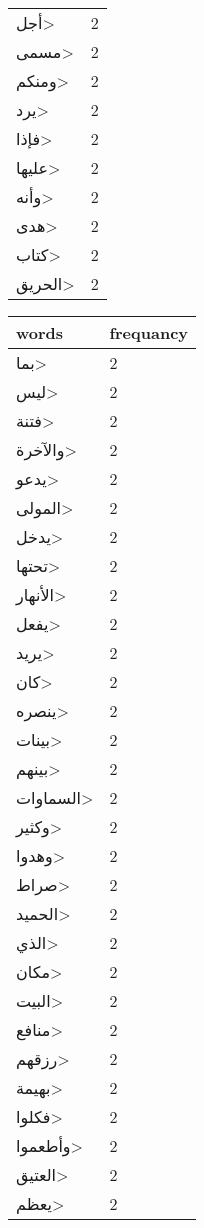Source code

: \documentclass{article}
\begin{document}
\begin{multicols}{3}
\begin{center}
\begin{tabular}{ P{2cm}  P{1cm}}
\<أجل> & 2 \\ 
\<مسمى> & 2 \\ 
\<ومنكم> & 2 \\ 
\<يرد> & 2 \\ 
\<فإذا> & 2 \\ 
\<عليها> & 2 \\ 
\<وأنه> & 2 \\ 
\<هدى> & 2 \\ 
\<كتاب> & 2 \\ 
\<الحريق> & 2 \\ 
\end{tabular} 
\begin{tabular}{ P{2cm}  P{1cm}} 
\textbf{words}    & \textbf{frequancy}  \\
\hline
\<بما> & 2 \\ 
\<ليس> & 2 \\ 
\<فتنة> & 2 \\ 
\<والآخرة> & 2 \\ 
\<يدعو> & 2 \\ 
\<المولى> & 2 \\ 
\<يدخل> & 2 \\ 
\<تحتها> & 2 \\ 
\<الأنهار> & 2 \\ 
\<يفعل> & 2 \\ 
\<يريد> & 2 \\ 
\<كان> & 2 \\ 
\<ينصره> & 2 \\ 
\<بينات> & 2 \\ 
\<بينهم> & 2 \\ 
\<السماوات> & 2 \\ 
\<وكثير> & 2 \\ 
\<وهدوا> & 2 \\ 
\<صراط> & 2 \\ 
\<الحميد> & 2 \\ 
\<الذي> & 2 \\ 
\<مكان> & 2 \\ 
\<البيت> & 2 \\ 
\<منافع> & 2 \\ 
\<رزقهم> & 2 \\ 
\<بهيمة> & 2 \\ 
\<فكلوا> & 2 \\ 
\<وأطعموا> & 2 \\ 
\<العتيق> & 2 \\ 
\<يعظم> & 2 \\ 
\end{tabular} 
\begin{tabular}{ P{2cm}  P{1cm}} 

\end{tabular}
\end{center}
\end{multicols}
\end{document}

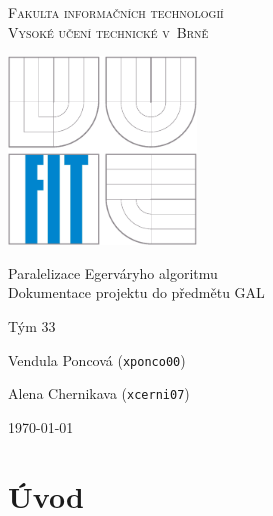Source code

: \documentclass[a4paper, 11pt, titlepage, final]{article}[3. prosinec 2011]
\begin{document}

\begin{titlepage}
\begin{center}

\textsc{
\LARGE Fakulta informačních technologií 
\medskip\\
Vysoké učení technické v~Brně}


{\parbox{5cm}{\centering\includegraphics[height=5cm]{img/logo.eps}}}


{\huge Paralelizace Egerváryho algoritmu} \medskip \\
{\Large Dokumentace projektu do předmětu GAL} 


\end{center}

{\Large
Tým 33

Vendula Poncová (\texttt{xponco00})

Alena Chernikava (\texttt{xcerni07})
} \hfill {\Large\today}

\end{titlepage}


\pagestyle{plain}
\setcounter{page}{1}

\section{Úvod}
 
\end{document}
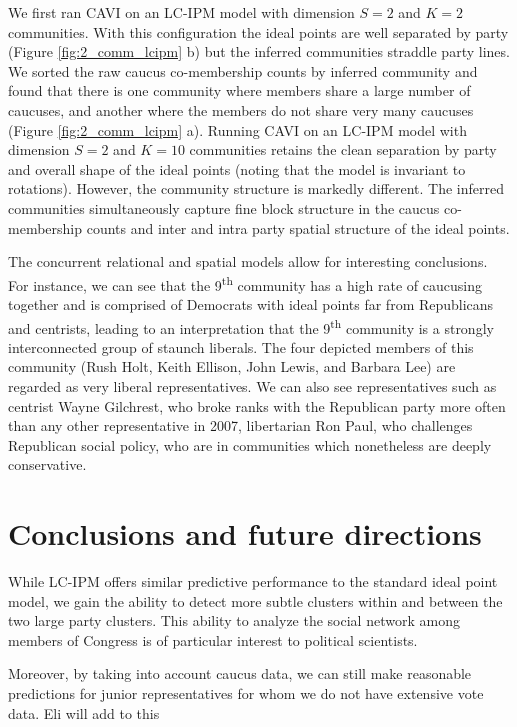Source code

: \documentclass{article}
\begin{document}
We first ran CAVI on an LC-IPM model with dimension $S=2$ and $K=2$ communities. With this configuration the ideal points are well separated by party (Figure \ref{fig:2_comm_lcipm} b) but the inferred communities straddle party lines. We sorted the raw caucus co-membership counts by inferred community and found that there is one community where members share a large number of caucuses, and another where the members do not share very many caucuses (Figure \ref{fig:2_comm_lcipm} a). Running CAVI on an LC-IPM model with dimension $S=2$ and $K=10$ communities retains the clean separation by party and overall shape of the ideal points (noting that the model is invariant to rotations). However, the community structure is markedly different. The inferred communities simultaneously capture fine block structure in the caucus co-membership counts and inter and intra party spatial structure of the ideal points. 

The concurrent relational and spatial models allow for interesting conclusions. For instance, we can see that the 9\textsuperscript{th} community has a high rate of caucusing together and is comprised of Democrats with ideal points far from Republicans and centrists, leading to an interpretation that the 9\textsuperscript{th} community is a strongly interconnected group of staunch liberals. The four depicted members of this community (Rush Holt, Keith Ellison, John Lewis, and Barbara Lee) are regarded as very liberal representatives. We can also see representatives such as centrist Wayne Gilchrest, who broke ranks with the Republican party more often than any other representative in 2007, libertarian Ron Paul, who challenges Republican social policy, who are in communities which nonetheless are deeply conservative.

\section{Conclusions and future directions} 
While LC-IPM offers similar predictive performance to the standard ideal point model, we gain the ability to detect more subtle clusters within and between the two large party clusters. This ability to analyze the social network among members of Congress is of particular interest to political scientists. \par

Moreover, by taking into account caucus data, we can still make reasonable predictions for junior representatives for whom we do not have extensive vote data.  {\color{red} Eli will add to this}  \par
\end{document}
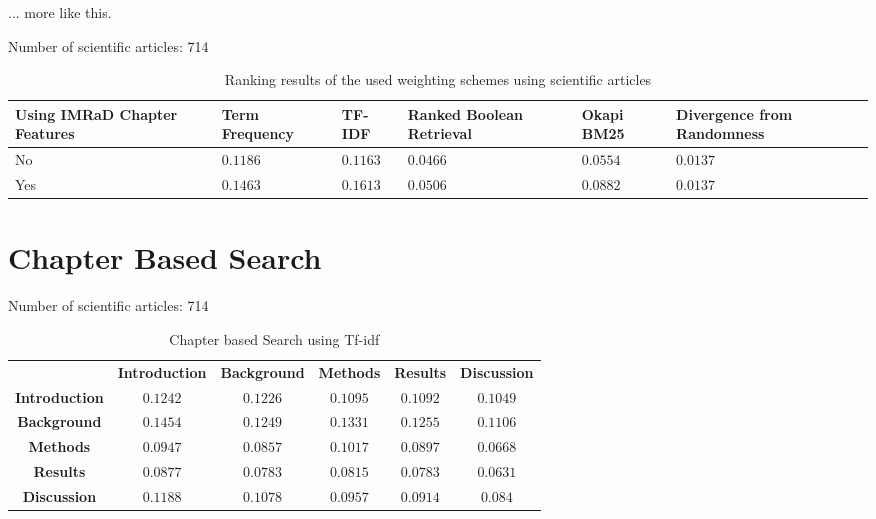... more like this.

Number of scientific articles: 714

\begin{table}[b]
    \centering
    \begin{tabular}{ C{2.1cm} C{2.1cm} C{2.1cm} C{2.1cm} C{2.1cm} C{2.1cm} }
      \toprule
      \textbf{Using IMRaD Chapter Features} & \textbf{Term Frequency} & \textbf{TF-IDF} & \textbf{Ranked Boolean Retrieval} & \textbf{Okapi BM25} & \textbf{Divergence from Randomness} \\ \midrule
      No  & $0.1186$ & $0.1163$ & $0.0466$ & $0.0554$ & $0.0137$ \\
      Yes & $0.1463$ & $0.1613$ & $0.0506$ & $0.0882$ & $0.0137$ \\
      \bottomrule
    \end{tabular}
  \caption[Ranking results using scientific articles]{Ranking results of the used weighting schemes using scientific articles}
  \label{tbl:ranking_result_full}
\end{table}


\section{Chapter Based Search}

Number of scientific articles: 714

\begin{table}[b]
  \centering
  \begin{tabular}{ c c c c c c }
    \toprule
     & \textbf{Introduction} & \textbf{Background} & \textbf{Methods} & \textbf{Results} & \textbf{Discussion} \\
    \textbf{Introduction} & $0.1242$ & $0.1226$ & $0.1095$ & $0.1092$ & $0.1049$ \\
    \textbf{Background}   & $0.1454$ & $0.1249$ & $0.1331$ & $0.1255$ & $0.1106$ \\
    \textbf{Methods}      & $0.0947$ & $0.0857$ & $0.1017$ & $0.0897$ & $0.0668$ \\
    \textbf{Results}      & $0.0877$ & $0.0783$ & $0.0815$ & $0.0783$ & $0.0631$ \\
    \textbf{Discussion}   & $0.1188$ & $0.1078$ & $0.0957$ & $0.0914$ & $0.084$  \\
    \bottomrule
  \end{tabular}
  \caption[Chapter based Search using Tf-idf]{Chapter based Search using Tf-idf}
  \label{tbl:ranking_result_full}
\end{table}

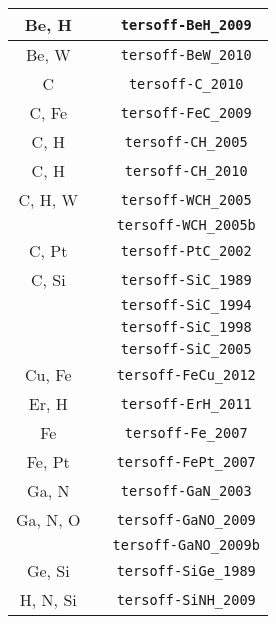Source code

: \begin{table}
{\begin{center}
\begin{tabular}{ccc}
      \hline
      Be, H & \cite{0953-8984-21-44-445002} & \verb+tersoff-BeH_2009+\\
      \hline
      Be, W & \cite{bjorkas2010w} & \verb+tersoff-BeW_2010+\\
      \hline
      C & \cite{lindsay2010optimized} & \verb+tersoff-C_2010+\\
      \hline
      C, Fe & \cite{henriksson2009simulations} & \verb+tersoff-FeC_2009+\\
      \hline
      C, H & \cite{juslin2005analytical} & \verb+tersoff-CH_2005+\\
      C, H & \cite{juslin2005analytical,lindsay2010optimized} & \verb+tersoff-CH_2010+\\
      \hline
      C, H, W & \cite{juslin2005analytical} & \verb+tersoff-WCH_2005+\\
              & \cite{juslin2005analytical,erhart2005analytical} & \verb+tersoff-WCH_2005b+\\
      \hline
      C, Pt & \cite{albe2002modelingB}& \verb+tersoff-PtC_2002+\\
      \hline
      C, Si & \cite{tersoff89,tersoff1990erratum} & \verb+tersoff-SiC_1989+\\
      & \cite{tersoff1994chemical} &  \verb+tersoff-SiC_1994+\\
      & \cite{devanathan1998displacement} & \verb+tersoff-SiC_1998+\\
      & \cite{erhart2005analytical} & \verb+tersoff-SiC_2005+\\
      \hline
      Cu, Fe & \cite{hou2012analytic} & \verb+tersoff-FeCu_2012+\\
      \hline
      Er, H & \cite{peng2011bond} & \verb+tersoff-ErH_2011+\\
      \hline
      Fe & \cite{muller2007analytic} & \verb+tersoff-Fe_2007+\\
      \hline
      Fe, Pt & \cite{muller2007thermodynamics} & \verb+tersoff-FePt_2007+\\
      \hline
      Ga, N & \cite{nord2003modelling} & \verb+tersoff-GaN_2003+\\
      \hline
      Ga, N, O & \cite{okeke2009molecular} & \verb+tersoff-GaNO_2009+\\
      & \cite{okeke2009molecular} & \verb+tersoff-GaNO_2009b+\\
      \hline
      Ge, Si & \cite{tersoff89,tersoff1990erratum} & \verb+tersoff-SiGe_1989+\\
      \hline
      H, N, Si & \cite{de1999hydrogen} & \verb+tersoff-SiNH_2009+\\

\end{tabular}
\end{center}}
\end{table}
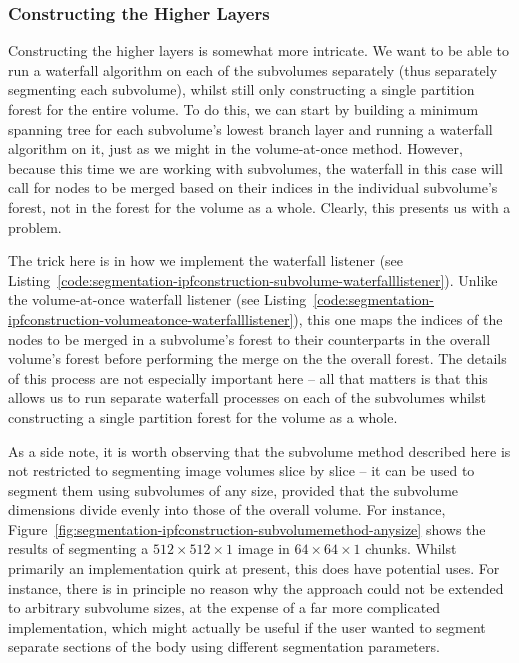 \subsubsection{Constructing the Higher Layers}

Constructing the higher layers is somewhat more intricate. We want to be able to run a waterfall algorithm on each of the subvolumes separately (thus separately segmenting each subvolume), whilst still only constructing a single partition forest for the entire volume. To do this, we can start by building a minimum spanning tree for each subvolume's lowest branch layer and running a waterfall algorithm on it, just as we might in the volume-at-once method. However, because this time we are working with subvolumes, the waterfall in this case will call for nodes to be merged based on their indices in the individual subvolume's forest, not in the forest for the volume as a whole. Clearly, this presents us with a problem.

The trick here is in how we implement the waterfall listener (see Listing~\ref{code:segmentation-ipfconstruction-subvolume-waterfalllistener}). Unlike the volume-at-once waterfall listener (see Listing~\ref{code:segmentation-ipfconstruction-volumeatonce-waterfalllistener}), this one maps the indices of the nodes to be merged in a subvolume's forest to their counterparts in the overall volume's forest before performing the merge on the the overall forest. The details of this process are not especially important here -- all that matters is that this allows us to run separate waterfall processes on each of the subvolumes whilst constructing a single partition forest for the volume as a whole.

As a side note, it is worth observing that the subvolume method described here is not restricted to segmenting image volumes slice by slice -- it can be used to segment them using subvolumes of any size, provided that the subvolume dimensions divide evenly into those of the overall volume. For instance, Figure~\ref{fig:segmentation-ipfconstruction-subvolumemethod-anysize} shows the results of segmenting a $512 \times 512 \times 1$ image in $64 \times 64 \times 1$ chunks. Whilst primarily an implementation quirk at present, this does have potential uses. For instance, there is in principle no reason why the approach could not be extended to arbitrary subvolume sizes, at the expense of a far more complicated implementation, which might actually be useful if the user wanted to segment separate sections of the body using different segmentation parameters.


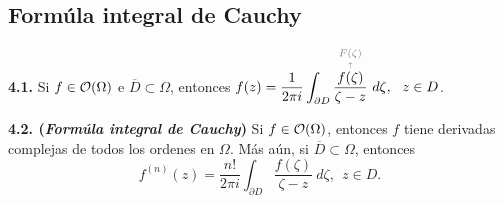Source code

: 
\subsection*{Formúla integral de Cauchy}

\vspace{-0.7cm}
\hypertarget{thm241}{}
\begin{theorem}
    \textbf{4.1.} Si \(f\in \ho(\Omega)\) e \(\overline{D}\subset \Omega\), entonces 
    \(\displaystyle f(z) = \frac{1}{2\pi i } \int_{\partial D} \overset{\textcolor{gray}{\underset{\uparrow }{F(\zeta)}}}{\frac{f(\zeta)}{\zeta - z}} \ d\zeta, \  \ z \in D \).
\end{theorem}


\hypertarget{coro242}{}
\begin{corollary}
    \textbf{4.2. (\emph{Formúla integral de Cauchy})} Si \( f\in \ho(\Omega)\), entonces \(f\) tiene derivadas complejas de todos los ordenes en \(\Omega\). Más aún, si \(\overline{D}\subset \Omega \), entonces 
    \[f^{(n)}(z) = \frac{n!}{2\pi i } \int_{\partial D} \frac{f(\zeta)}{\zeta - z} \ d\zeta, \ \ z \in D.\]
\end{corollary}

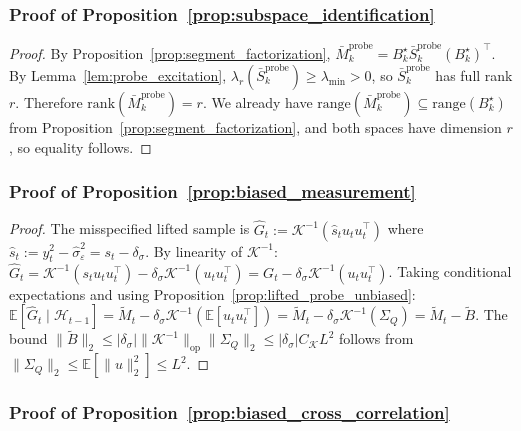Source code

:\documentclass{article}
\newcommand{\E}{\mathbb{E}}
\newcommand{\op}{\mathrm{op}}
\newcommand{\cH}{\mathcal{H}}
\newcommand{\rank}{\mathrm{rank}}
\newcommand{\range}{\mathrm{range}}
\begin{document}
\subsubsection{Proof of Proposition~\ref{prop:subspace_identification}}
\label{proof:subspace_identification}

\begin{proof}
By Proposition~\ref{prop:segment_factorization}, $\bar M_k^{\mathrm{probe}} = B_k^\star \bar S_k^{\mathrm{probe}} (B_k^\star)^\top$. By Lemma~\ref{lem:probe_excitation}, $\lambda_r(\bar S_k^{\mathrm{probe}})\ge \lambda_{\min}>0$, so $\bar S_k^{\mathrm{probe}}$ has full rank $r$. Therefore $\rank(\bar M_k^{\mathrm{probe}}) = r$. We already have $\range(\bar M_k^{\mathrm{probe}})\subseteq \range(B_k^\star)$ from Proposition~\ref{prop:segment_factorization}, and both spaces have dimension $r$, so equality follows.
\end{proof}

\subsubsection{Proof of Proposition~\ref{prop:biased_measurement}}
\label{proof:biased_measurement}

\begin{proof}
The misspecified lifted sample is $\hat G_t := \mathcal K^{-1}(\hat s_t u_t u_t^\top)$ where $\hat s_t := y_t^2 - \hat\sigma_\varepsilon^2 = s_t - \delta_\sigma$.
By linearity of $\mathcal K^{-1}$:
$\hat G_t = \mathcal K^{-1}(s_t u_t u_t^\top) - \delta_\sigma \mathcal K^{-1}(u_t u_t^\top) = G_t - \delta_\sigma \mathcal K^{-1}(u_t u_t^\top)$.
Taking conditional expectations and using Proposition~\ref{prop:lifted_probe_unbiased}:
$\E[\hat G_t \mid \cH_{t-1}] = \widetilde M_t - \delta_\sigma \mathcal K^{-1}(\E[u_t u_t^\top]) = \widetilde M_t - \delta_\sigma \mathcal K^{-1}(\Sigma_Q) = \widetilde M_t - \widetilde B$.
The bound $\|\widetilde B\|_2 \le |\delta_\sigma| \|\mathcal K^{-1}\|_{\op} \|\Sigma_Q\|_2 \le |\delta_\sigma| C_{\mathcal K} L^2$ follows from $\|\Sigma_Q\|_2 \le \E[\|u\|_2^2] \le L^2$.
\end{proof}
\subsubsection{Proof of Proposition~\ref{prop:biased_cross_correlation}}
\label{proof:biased_cross_correlation}
\end{document}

The task — Your answer should consist of the lines above that hold the word "partial", copied exactly.

Result of the task —
    \(\displaystyle f(z) = \frac{1}{2\pi i } \int_{\partial D} \overset{\textcolor{gray}{\underset{\uparrow }{F(\zeta)}}}{\frac{f(\zeta)}{\zeta - z}} \ d\zeta, \  \ z \in D \).
    \[f^{(n)}(z) = \frac{n!}{2\pi i } \int_{\partial D} \frac{f(\zeta)}{\zeta - z} \ d\zeta, \ \ z \in D.\]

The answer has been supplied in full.